Дверь в квартиру была не заперта, и оттуда несло жжёным кофе. Я прошел внутрь. Весь коридор был уставлен баулами, какие обычно можно увидеть на оптовых рынках, огромными сумками и коробками.
Кое-как была разбросана обувь, на вешалке, точнее, тут было четыре вешалки, висело несколько пуховиков и курток. Теперь к запаху жженого кофе добавился еще запах плесени, сырости, чеснока и чьих-то немытых ног. Я не стал разуваться и прошел на кухню по скрипучему старому паркету. Там, спиной ко мне, стоял высокий черноволосый молодой человек в мешковатом спортивном костюме и что-то мыл в раковине.
– Здорово!
– сказал я.
– Ты чего не спишь в такую рань?
Степан повернулся ко мне и стал водить языком по внутренней поверхности зубов, словно отыскивая остатки пищи.
– Я еще не ложился, - выдавил он из себя.- А ты откуда тут взялся? Здорово...
– Что такой хмурый?
– улыбнувшись, спросил я.
– Пил, что ли? Откуда только поводы берете.
– Разве нужен повод?
– удивился он.
– Холод этот собачий бесконечный, разве не повод?
– Повод, конечно, - сказал я в поисках, где бы присесть.
– Слушай, можно я у тебя сегодня побуду до вечера?
– Будь, - сухо ответил он.
– Я могу у тебя тогда где-нибудь прилечь на часик отдохнуть? Что-то неважно себя чувствую.
– В зале на диване можешь лечь, - сказал Степан, вытирая руки бумажным полотенцем.
– А мегера твоя чего не пришла?
– Она на тренинг улетела в Турцию, - не сдерживая смеха, сказал я.
– Она, Степ, не мегера. Она хорошая.
– Ну да?
– вопросительно подняв одну бровь, спросил он.
– Я ей никогда не нравился. Помнишь, как она меня шизоидным назвала?
– У всех бывают свои заскоки. Главное, что на дружбу нашу это никак не повлияло.
– Как сказать, - закрыв кран, ответил он.
– Я у вас, когда последний раз в гостях был?
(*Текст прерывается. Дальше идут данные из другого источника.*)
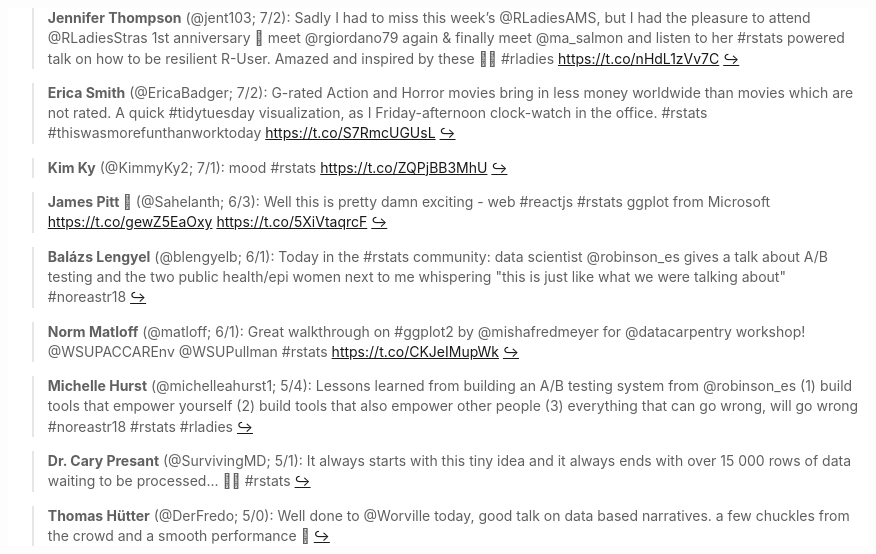 


> **Jennifer Thompson** (@jent103; 7/2): Sadly I had to miss this week’s @RLadiesAMS, but I had the pleasure to attend @RLadiesStras 1st anniversary 🎉 meet @rgiordano79 again &amp; finally meet @ma_salmon and listen to her #rstats powered talk on how to be resilient R-User. Amazed and inspired by these 🙌💪 #rladies https://t.co/nHdL1zVv7C  [&#8618;](https://twitter.com/dataandme/status/1055924573789712384)




> **Erica Smith** (@EricaBadger; 7/2): G-rated Action and Horror movies bring in less money worldwide than movies which are not rated. A quick #tidytuesday visualization, as I Friday-afternoon clock-watch in the office. #rstats #thiswasmorefunthanworktoday https://t.co/S7RmcUGUsL  [&#8618;](https://twitter.com/dataandme/status/1055909431718879237)




> **Kim Ky** (@KimmyKy2; 7/1): mood #rstats https://t.co/ZQPjBB3MhU  [&#8618;](https://twitter.com/dataandme/status/1055895191125667843)




> **James Pitt 🌹** (@Sahelanth; 6/3): Well this is pretty damn exciting - web #reactjs #rstats ggplot from Microsoft https://t.co/gewZ5EaOxy https://t.co/5XiVtaqrcF  [&#8618;](https://twitter.com/dataandme/status/1055894571677347840)




> **Balázs Lengyel** (@blengyelb; 6/1): Today in the #rstats community: data scientist @robinson_es gives a talk about A/B testing and the two public health/epi women next to me whispering "this is just like what we were talking about" #noreastr18  [&#8618;](https://twitter.com/dataandme/status/1055905454004625409)




> **Norm Matloff** (@matloff; 6/1): Great walkthrough on #ggplot2 by @mishafredmeyer for @datacarpentry workshop! @WSUPACCAREnv @WSUPullman #rstats https://t.co/CKJeIMupWk  [&#8618;](https://twitter.com/dataandme/status/1055903844784164864)




> **Michelle Hurst** (@michelleahurst1; 5/4): Lessons learned from building an A/B testing system from @robinson_es (1) build tools that empower yourself (2) build tools that also empower other people (3) everything that can go wrong, will go wrong #noreastr18 #rstats #rladies  [&#8618;](https://twitter.com/dataandme/status/1055906787994624003)




> **Dr. Cary Presant** (@SurvivingMD; 5/1): It always starts with this tiny idea and it always ends with over 15 000 rows of data waiting to be processed... 🤦‍♀️ #rstats  [&#8618;](https://twitter.com/dataandme/status/1055898025636302848)




> **Thomas Hütter** (@DerFredo; 5/0): Well done to @Worville today, good talk on data based narratives. a few chuckles from the crowd and a smooth performance 👏  [&#8618;](https://twitter.com/dataandme/status/1055877174153101315)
Правильно. Никогда.
– Блин, Стёп, ну ты же знаешь Катьку. Да, она не любит всю нашу компанию. Но я ведь к тебе приехал.
– Когда мы последний раз виделись? Вот сейчас - и то, только потому, что твой железный занавес уехал на тренинг. Под каблук она тебя взяла плотно, Макс, под каблук.
– Какой еще каблук? Просто не хочу ее расстраивать. Скандалы по пустякам не люблю.
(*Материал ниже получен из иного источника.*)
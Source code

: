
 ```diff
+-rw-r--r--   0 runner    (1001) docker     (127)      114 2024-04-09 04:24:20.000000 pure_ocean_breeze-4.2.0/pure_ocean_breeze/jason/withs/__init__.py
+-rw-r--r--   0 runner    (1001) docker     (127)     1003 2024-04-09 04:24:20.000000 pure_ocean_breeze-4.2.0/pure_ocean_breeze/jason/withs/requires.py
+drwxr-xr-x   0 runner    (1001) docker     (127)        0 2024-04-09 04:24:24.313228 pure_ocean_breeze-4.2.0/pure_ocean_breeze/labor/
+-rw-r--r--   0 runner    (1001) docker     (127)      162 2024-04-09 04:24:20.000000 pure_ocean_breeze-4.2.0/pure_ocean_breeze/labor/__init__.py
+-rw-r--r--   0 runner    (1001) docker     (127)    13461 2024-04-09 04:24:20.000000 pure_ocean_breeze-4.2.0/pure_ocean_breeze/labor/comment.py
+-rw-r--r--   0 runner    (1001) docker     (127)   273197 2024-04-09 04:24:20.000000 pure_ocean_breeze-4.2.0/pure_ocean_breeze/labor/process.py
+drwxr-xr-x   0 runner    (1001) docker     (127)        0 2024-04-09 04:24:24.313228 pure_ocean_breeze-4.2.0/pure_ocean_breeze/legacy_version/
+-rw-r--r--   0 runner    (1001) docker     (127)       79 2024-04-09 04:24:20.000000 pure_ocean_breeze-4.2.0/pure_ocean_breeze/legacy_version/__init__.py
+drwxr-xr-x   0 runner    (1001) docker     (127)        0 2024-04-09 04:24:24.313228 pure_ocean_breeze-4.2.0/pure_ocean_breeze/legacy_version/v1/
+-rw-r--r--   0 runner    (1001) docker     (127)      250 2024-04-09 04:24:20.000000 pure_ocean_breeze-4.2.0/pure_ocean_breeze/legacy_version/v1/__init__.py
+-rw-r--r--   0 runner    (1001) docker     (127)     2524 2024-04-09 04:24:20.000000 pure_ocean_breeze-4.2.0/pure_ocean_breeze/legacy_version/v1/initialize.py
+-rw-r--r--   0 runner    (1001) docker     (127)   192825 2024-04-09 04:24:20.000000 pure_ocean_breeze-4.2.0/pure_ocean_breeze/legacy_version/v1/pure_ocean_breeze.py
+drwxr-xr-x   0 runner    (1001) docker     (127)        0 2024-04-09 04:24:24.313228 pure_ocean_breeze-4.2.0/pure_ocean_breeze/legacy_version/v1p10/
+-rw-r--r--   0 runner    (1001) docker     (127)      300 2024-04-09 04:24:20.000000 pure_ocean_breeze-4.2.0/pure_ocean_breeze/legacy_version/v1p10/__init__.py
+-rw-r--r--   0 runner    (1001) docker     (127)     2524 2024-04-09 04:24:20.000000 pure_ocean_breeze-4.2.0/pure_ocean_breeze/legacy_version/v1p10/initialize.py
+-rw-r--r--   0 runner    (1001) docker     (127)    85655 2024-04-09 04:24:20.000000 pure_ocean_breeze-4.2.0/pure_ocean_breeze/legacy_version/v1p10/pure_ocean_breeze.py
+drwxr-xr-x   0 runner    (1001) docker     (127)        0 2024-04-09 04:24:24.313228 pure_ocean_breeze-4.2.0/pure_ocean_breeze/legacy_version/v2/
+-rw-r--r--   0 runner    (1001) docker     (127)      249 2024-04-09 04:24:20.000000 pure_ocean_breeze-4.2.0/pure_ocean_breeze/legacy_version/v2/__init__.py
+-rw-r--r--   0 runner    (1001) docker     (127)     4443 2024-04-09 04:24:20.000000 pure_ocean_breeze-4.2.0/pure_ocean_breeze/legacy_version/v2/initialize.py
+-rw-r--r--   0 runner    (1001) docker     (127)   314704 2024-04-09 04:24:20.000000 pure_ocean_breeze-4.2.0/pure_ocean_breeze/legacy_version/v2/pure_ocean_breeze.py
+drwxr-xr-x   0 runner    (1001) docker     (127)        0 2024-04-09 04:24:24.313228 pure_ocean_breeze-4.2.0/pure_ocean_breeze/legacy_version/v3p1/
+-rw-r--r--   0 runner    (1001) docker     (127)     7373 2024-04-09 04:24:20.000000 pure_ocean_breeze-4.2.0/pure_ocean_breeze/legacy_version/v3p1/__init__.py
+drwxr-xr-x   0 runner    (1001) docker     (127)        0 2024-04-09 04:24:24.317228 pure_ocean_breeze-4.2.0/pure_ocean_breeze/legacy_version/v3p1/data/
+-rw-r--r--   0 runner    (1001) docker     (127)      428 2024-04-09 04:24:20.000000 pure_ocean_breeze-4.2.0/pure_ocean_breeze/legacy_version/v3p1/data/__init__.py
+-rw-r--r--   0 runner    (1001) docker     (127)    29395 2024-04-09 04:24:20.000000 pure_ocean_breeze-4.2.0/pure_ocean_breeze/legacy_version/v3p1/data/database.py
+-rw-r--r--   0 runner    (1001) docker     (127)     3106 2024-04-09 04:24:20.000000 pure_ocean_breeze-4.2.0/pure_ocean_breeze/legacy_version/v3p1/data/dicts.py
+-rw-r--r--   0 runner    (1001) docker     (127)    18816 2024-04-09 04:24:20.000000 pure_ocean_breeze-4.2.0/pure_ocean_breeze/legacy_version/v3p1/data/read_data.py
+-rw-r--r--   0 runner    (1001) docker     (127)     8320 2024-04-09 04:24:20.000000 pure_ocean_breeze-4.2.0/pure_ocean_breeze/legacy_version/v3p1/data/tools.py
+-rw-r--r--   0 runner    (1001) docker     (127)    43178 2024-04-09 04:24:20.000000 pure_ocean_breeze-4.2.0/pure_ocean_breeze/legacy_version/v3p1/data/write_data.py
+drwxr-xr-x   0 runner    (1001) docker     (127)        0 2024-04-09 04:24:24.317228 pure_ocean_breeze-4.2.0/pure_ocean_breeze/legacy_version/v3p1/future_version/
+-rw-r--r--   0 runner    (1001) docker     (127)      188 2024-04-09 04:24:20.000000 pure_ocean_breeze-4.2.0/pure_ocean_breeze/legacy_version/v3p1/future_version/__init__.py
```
– Небось, требует, чтобы все было, как она хочет?
– ехидно спросил Степан.
– Если что, то ночью ничего не жди? Так ведь?
Он облизнул губы, достав сигарету из кармана и сунув ее между губами.
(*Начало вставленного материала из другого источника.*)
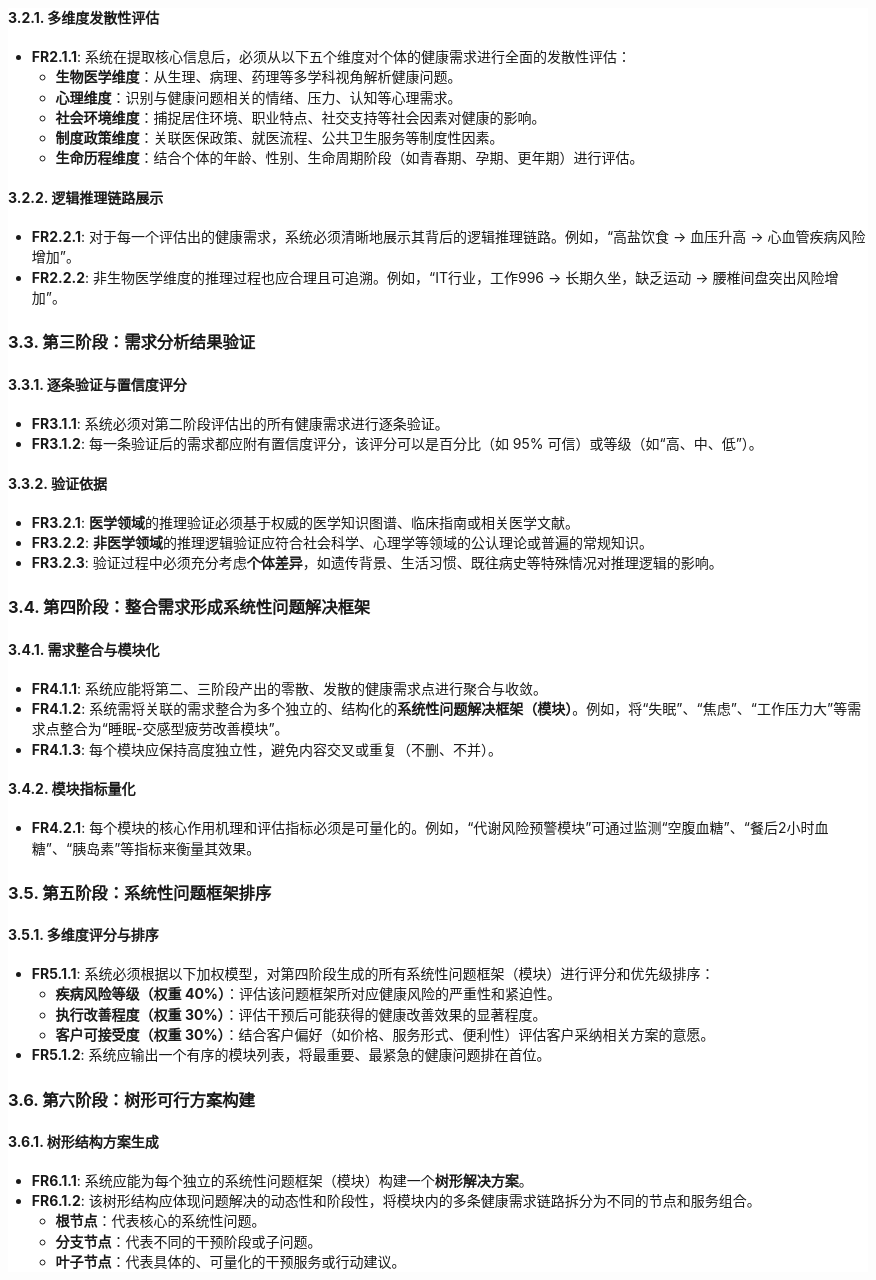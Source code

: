 #### 3.2.1. 多维度发散性评估
- **FR2.1.1**: 系统在提取核心信息后，必须从以下五个维度对个体的健康需求进行全面的发散性评估：
    - **生物医学维度**：从生理、病理、药理等多学科视角解析健康问题。
    - **心理维度**：识别与健康问题相关的情绪、压力、认知等心理需求。
    - **社会环境维度**：捕捉居住环境、职业特点、社交支持等社会因素对健康的影响。
    - **制度政策维度**：关联医保政策、就医流程、公共卫生服务等制度性因素。
    - **生命历程维度**：结合个体的年龄、性别、生命周期阶段（如青春期、孕期、更年期）进行评估。

#### 3.2.2. 逻辑推理链路展示
- **FR2.2.1**: 对于每一个评估出的健康需求，系统必须清晰地展示其背后的逻辑推理链路。例如，“高盐饮食 → 血压升高 → 心血管疾病风险增加”。
- **FR2.2.2**: 非生物医学维度的推理过程也应合理且可追溯。例如，“IT行业，工作996 → 长期久坐，缺乏运动 → 腰椎间盘突出风险增加”。

### 3.3. 第三阶段：需求分析结果验证

#### 3.3.1. 逐条验证与置信度评分
- **FR3.1.1**: 系统必须对第二阶段评估出的所有健康需求进行逐条验证。
- **FR3.1.2**: 每一条验证后的需求都应附有置信度评分，该评分可以是百分比（如 95% 可信）或等级（如“高、中、低”）。

#### 3.3.2. 验证依据
- **FR3.2.1**: **医学领域**的推理验证必须基于权威的医学知识图谱、临床指南或相关医学文献。
- **FR3.2.2**: **非医学领域**的推理逻辑验证应符合社会科学、心理学等领域的公认理论或普遍的常规知识。
- **FR3.2.3**: 验证过程中必须充分考虑**个体差异**，如遗传背景、生活习惯、既往病史等特殊情况对推理逻辑的影响。




### 3.4. 第四阶段：整合需求形成系统性问题解决框架

#### 3.4.1. 需求整合与模块化
- **FR4.1.1**: 系统应能将第二、三阶段产出的零散、发散的健康需求点进行聚合与收敛。
- **FR4.1.2**: 系统需将关联的需求整合为多个独立的、结构化的**系统性问题解决框架（模块）**。例如，将“失眠”、“焦虑”、“工作压力大”等需求点整合为“睡眠-交感型疲劳改善模块”。
- **FR4.1.3**: 每个模块应保持高度独立性，避免内容交叉或重复（不删、不并）。

#### 3.4.2. 模块指标量化
- **FR4.2.1**: 每个模块的核心作用机理和评估指标必须是可量化的。例如，“代谢风险预警模块”可通过监测“空腹血糖”、“餐后2小时血糖”、“胰岛素”等指标来衡量其效果。

### 3.5. 第五阶段：系统性问题框架排序

#### 3.5.1. 多维度评分与排序
- **FR5.1.1**: 系统必须根据以下加权模型，对第四阶段生成的所有系统性问题框架（模块）进行评分和优先级排序：
    - **疾病风险等级（权重 40%）**：评估该问题框架所对应健康风险的严重性和紧迫性。
    - **执行改善程度（权重 30%）**：评估干预后可能获得的健康改善效果的显著程度。
    - **客户可接受度（权重 30%）**：结合客户偏好（如价格、服务形式、便利性）评估客户采纳相关方案的意愿。
- **FR5.1.2**: 系统应输出一个有序的模块列表，将最重要、最紧急的健康问题排在首位。




### 3.6. 第六阶段：树形可行方案构建

#### 3.6.1. 树形结构方案生成
- **FR6.1.1**: 系统应能为每个独立的系统性问题框架（模块）构建一个**树形解决方案**。
- **FR6.1.2**: 该树形结构应体现问题解决的动态性和阶段性，将模块内的多条健康需求链路拆分为不同的节点和服务组合。
    - **根节点**：代表核心的系统性问题。
    - **分支节点**：代表不同的干预阶段或子问题。
    - **叶子节点**：代表具体的、可量化的干预服务或行动建议。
– Давай не будем об этом, Степ. Главное, что я к тебе приехал. Вечером выпьем, и все будет по-старому.
– Не будет ничего уже по-старому, - ответил он, доставая чугунную сковородку из духовки.
– Знаешь, Макс, Андрюха Ларин хоть и под каблуком, но с Ленкой ко мне по-человечески относятся. То бутылку из-за бугра привезут, то еще чего-нибудь вкусного. А от тебя с твоей Катькой я что-то не помню такого. Один фарс.
– Это ты называешь, относиться по-человечески? Я вот только от них. Звал его к тебе приехать вдвоем.
Я решил опустить подробности разговора с Андреем.
– Иди, поспи, - разбивая ножом в сковородку куриное яйцо, промямлил он.
– Вид у тебя действительно какой-то странный. Как будто тебя семеро били в картофелехранилище. Только там смотри, не прибрано. Я квартиру сдаю, если не знаешь. Скинь с дивана все на пол и ложись.
– Чего я тебе сделал, Степ? Что вы сговорились с Андреем, что ли?